Down came the tears

I’ve never been much of a crier. Apparently it goes with the late pregnancy/early motherhood territory though.

It’s 7am and I’m sitting at the dining table sobbing and sobbing, little rivulets running down my neck and through the valley of cleavage to form reservoirs where they meet the big belly.

The reason? I can’t see how I can be financially independent AND be as good a parent as I want to be, and I can’t see how Jonty could pay my way and not resent it. (Especially when he said as much last night, albeit while he was drunk and angry at his nicotine cravings.)

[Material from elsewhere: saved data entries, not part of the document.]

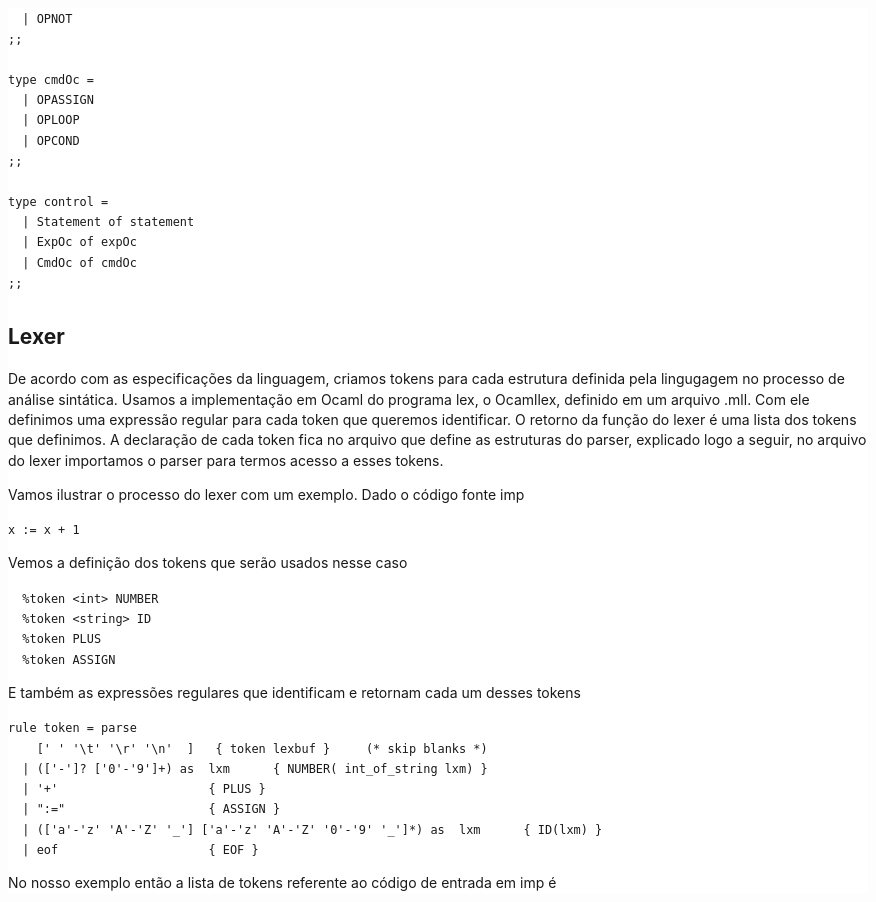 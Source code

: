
 ```
  | OPNOT
;;

type cmdOc =
  | OPASSIGN 
  | OPLOOP 
  | OPCOND
;;

type control = 
  | Statement of statement
  | ExpOc of expOc
  | CmdOc of cmdOc
;;
```

## Lexer

De acordo com as especificações da linguagem, criamos tokens para cada estrutura definida pela lingugagem no processo de análise sintática.
Usamos a implementação em Ocaml do programa lex, o Ocamllex, definido em um arquivo .mll. Com ele definimos uma expressão regular para cada token que queremos identificar. O retorno da função do lexer é uma lista dos tokens que definimos. A declaração de cada token fica no arquivo que define as estruturas do parser, explicado logo a seguir, no arquivo do lexer importamos o parser para termos acesso a esses tokens. 

Vamos ilustrar o processo do lexer com um exemplo. Dado o código fonte imp 

```
x := x + 1
```

Vemos a definição dos tokens que serão usados nesse caso

```
  %token <int> NUMBER
  %token <string> ID
  %token PLUS 
  %token ASSIGN
```

E também as expressões regulares que identificam e retornam cada um desses tokens

```
rule token = parse
    [' ' '\t' '\r' '\n'  ]   { token lexbuf }     (* skip blanks *)
  | (['-']? ['0'-'9']+) as  lxm      { NUMBER( int_of_string lxm) }
  | '+'                     { PLUS }
  | ":="                    { ASSIGN }
  | (['a'-'z' 'A'-'Z' '_'] ['a'-'z' 'A'-'Z' '0'-'9' '_']*) as  lxm      { ID(lxm) }
  | eof                     { EOF }
```

No nosso exemplo então a lista de tokens referente ao código de entrada em imp é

It feels horribly tangled from a feminist point of view. I’m pondering the female version of emasculation (I found ‘exogynate’ on two sites online and quite like it) and whether such a word would even be applicable. I want to be independently able to fulfill a ‘typical’ female role, where I can dedicate myself to small children and running a home, but there doesn’t seem to be any way that adds up.


Edited to add:

(Especially when he said as much last night, albeit while he was drunk and angry at his nicotine cravings.)

This isn’t fair. We’ve since talked and we both imagined the other was saying “That’s my decision, not yours,” when in fact neither of us was thinking that. Sometimes it is good to go to bed angry, cos then you have time to re-approach conversations more rationally.